- **Data entries**:
┌──

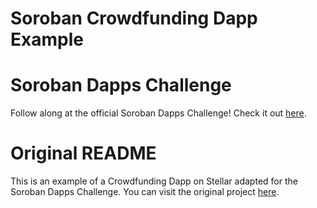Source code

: Soroban Crowdfunding Dapp Example
=================================

# Soroban Dapps Challenge

Follow along at the official Soroban Dapps Challenge! Check it out [here](https://soroban.stellar.org/dapps/dapp-challenges/challenge-0-crowdfund).

# Original README

This is an example of a Crowdfunding Dapp on Stellar adapted for the Soroban Dapps Challenge. You can visit the original project [here](https://github.com/stellar/soroban-example-dapp).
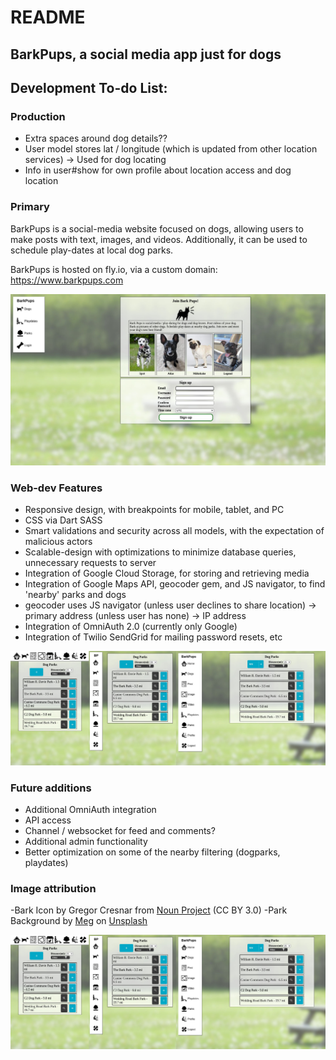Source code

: # README

## BarkPups, a social media app just for dogs

## Development To-do List:

### Production
* Extra spaces around dog details??
* User model stores lat / longitude (which is updated from other location services) -> Used for dog locating
* Info in user#show for own profile about location access and dog location

### Primary
BarkPups is a social-media website focused on dogs, allowing users to make posts with text, images, and videos. Additionally, it can be used to schedule play-dates at local dog parks.

BarkPups is hosted on fly.io, via a custom domain: https://www.barkpups.com

![Screenshot of Sign-up](https://github.com/Xenrathe/Rails-bark_book/blob/main/GitIntro.jpg?raw=true)

### Web-dev Features
* Responsive design, with breakpoints for mobile, tablet, and PC
* CSS via Dart SASS
* Smart validations and security across all models, with the expectation of malicious actors
* Scalable-design with optimizations to minimize database queries, unnecessary requests to server
* Integration of Google Cloud Storage, for storing and retrieving media
* Integration of Google Maps API, geocoder gem, and JS navigator, to find 'nearby' parks and dogs
* geocoder uses JS navigator (unless user declines to share location) -> primary address (unless user has none) -> IP address
* Integration of OmniAuth 2.0 (currently only Google)
* Integration of Twilio SendGrid for mailing password resets, etc
  
![Screenshot of responsive design](https://github.com/Xenrathe/Rails-bark_book/blob/main/GitResponsive.jpg?raw=true)

### Future additions
* Additional OmniAuth integration
* API access
* Channel / websocket for feed and comments?
* Additional admin functionality
* Better optimization on some of the nearby filtering (dogparks, playdates)

### Image attribution
-Bark Icon by Gregor Cresnar from <a href="https://thenounproject.com/browse/icons/term/bark/" target="_blank" title="bark Icons">Noun Project</a> (CC BY 3.0)
-Park Background by <a href="https://unsplash.com/@megindoors?utm_content=creditCopyText&utm_medium=referral&utm_source=unsplash">Meg</a> on <a href="https://unsplash.com/photos/a-picnic-table-in-the-middle-of-a-field-of-flowers-3hyfMlJJ8rU?utm_content=creditCopyText&utm_medium=referral&utm_source=unsplash">Unsplash</a>
  

![Screenshot of a Dog Feed](https://github.com/Xenrathe/Rails-bark_book/blob/main/GitResponsive.jpg?raw=true)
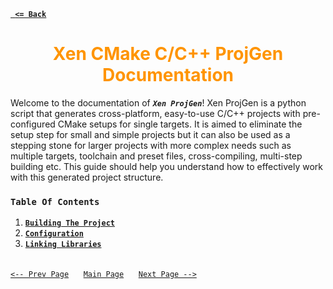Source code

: [**` <= Back`**](../README.md#usage)

<h1 style="text-align: center; color: #ff9400;">Xen CMake C/C++ ProjGen Documentation</h1>

Welcome to the documentation of ***`Xen ProjGen`***! Xen ProjGen is a python script that generates cross-platform, easy-to-use C/C++ projects with pre-configured CMake setups for single targets. It is aimed to eliminate the setup step for small and simple projects but it can also be used as a stepping stone for larger projects with more complex needs such as multiple targets, toolchain and preset files, cross-compiling, multi-step building etc. This guide should help you understand how to effectively work with this generated project structure.

### **`Table Of Contents`**
1. [**`Building The Project`**](building.md)
2. [**`Configuration`**](configuration.md)
3. [**`Linking Libraries`**](libraries.md)

<br>[`<-- Prev Page`](libraries.md)&nbsp;&nbsp;&nbsp;&nbsp;&nbsp;
[`Main Page`](readme.md)&nbsp;&nbsp;&nbsp;&nbsp;&nbsp;
[`Next Page -->`](building.md)
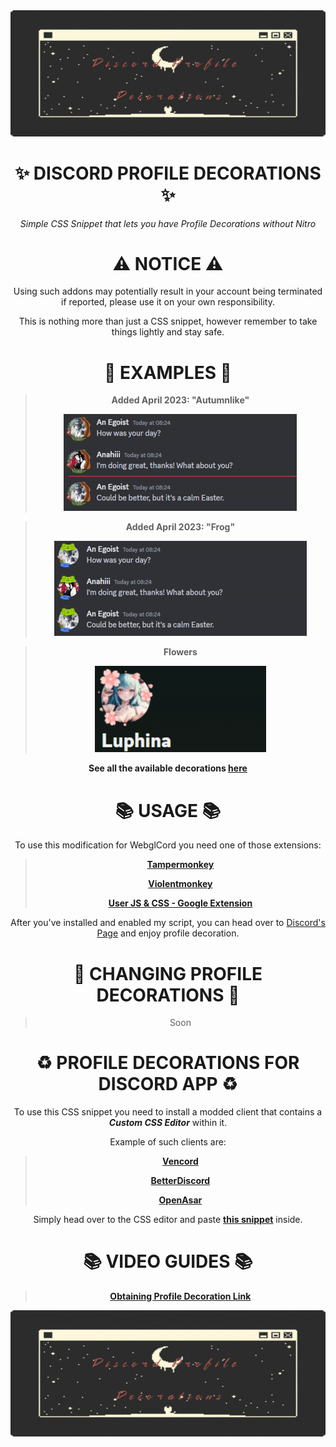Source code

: <div align="center">

<img src="Source%20Images/icon.jpg">

# ✨ DISCORD PROFILE DECORATIONS ✨



*Simple CSS Snippet that lets you have Profile Decorations without Nitro*



#  ⚠ NOTICE ⚠

Using such addons may potentially result in your account being terminated if reported, please use it on your own responsibility.

This is nothing more than just a CSS snippet, however remember to take things lightly and stay safe.


# 🔔 EXAMPLES 🔔

> **Added April 2023: "Autumnlike"**
> 
>  <img src="Source%20Images/example1.gif">

> **Added April 2023: "Frog"**
> 
>  <img src="Source%20Images/example2.gif">
  
> **Flowers**
>
> <img src="Source%20Images/example3.gif">

**See all the available decorations [here](https://github.com/LowOnGravity/DiscordProfileDecorations/tree/main/Source%20Images)**

# 📚 USAGE 📚


To use this modification for WebglCord you need one of those extensions:

> **[Tampermonkey](https://www.tampermonkey.net/)**
>
> **[Violentmonkey](https://violentmonkey.github.io/)**
>
> **[User JS & CSS - Google Extension](https://chrome.google.com/webstore/detail/user-javascript-and-css/nbhcbdghjpllgmfilhnhkllmkecfmpld)**




After you've installed and enabled my script, you can head over to [Discord's Page](https://discord.com/channels/@me) and enjoy profile decoration.

# 👻 **CHANGING PROFILE DECORATIONS** 👻

> Soon 

# ♻ PROFILE DECORATIONS FOR DISCORD APP ♻

To use this CSS snippet you need to install a modded client that contains a ***Custom CSS Editor*** within it.

Example of such clients are:

> **[Vencord](https://github.com/Vendicated/Vencord)**
> 
> **[BetterDiscord](https://betterdiscord.app/)**
>
> **[OpenAsar](https://openasar.dev/)**

Simply head over to the CSS editor and paste **[this snippet](https://github.com/LowOnGravity/DiscordProfileDecorations/blob/main/Script/snippet.css)** inside.

# 📚 VIDEO GUIDES 📚

> **[Obtaining Profile Decoration Link](https://youtu.be/EShWttIct4U)**
>
> 

  
  <img src="Source%20Images/icon.jpg">
  
</div>
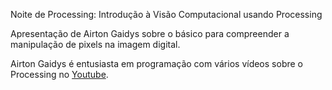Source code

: Noite de Processing: Introdução à Visão Computacional usando Processing

Apresentação de Airton Gaidys sobre o básico para compreender a manipulação de pixels na imagem digital.

Airton Gaidys é entusiasta em programação com vários vídeos sobre o Processing no [Youtube](https://www.youtube.com/user/dspic33).
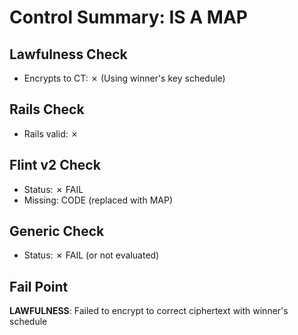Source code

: # Control Summary: IS A MAP

## Lawfulness Check
- Encrypts to CT: ✗
  (Using winner's key schedule)

## Rails Check
- Rails valid: ✗

## Flint v2 Check
- Status: ✗ FAIL
- Missing: CODE (replaced with MAP)

## Generic Check
- Status: ✗ FAIL (or not evaluated)

## Fail Point
**LAWFULNESS**: Failed to encrypt to correct ciphertext with winner's schedule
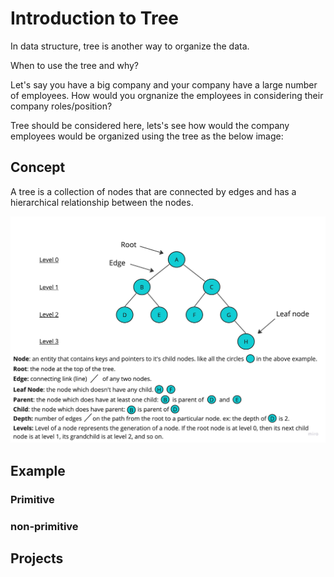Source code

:# Introduction to Tree

In data structure, tree is another way to organize the data.

When to use the tree and why?

Let's say you have a big company and your company have a large number of employees. How would you orgnanize the employees in considering their company roles/position?

Tree should be considered here, lets's see how would the company employees would be organized using the tree as the below image:



## Concept

A tree is a collection of nodes that are connected by edges and has a hierarchical relationship between the nodes.


![data representation](./images/Tree.jpg)


## Example 

### Primitive 


### non-primitive


## Projects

└──

- **WORK INSTRUCTION**: Search the entries for the word "Crowdfunding" and copy every line that holds it.

- **RESPONSE FOR THIS EXERCISE**:
: Soroban Crowdfunding Dapp Example
This is an example of a Crowdfunding Dapp on Stellar adapted for the Soroban Dapps Challenge. You can visit the original project [here](https://github.com/stellar/soroban-example-dapp).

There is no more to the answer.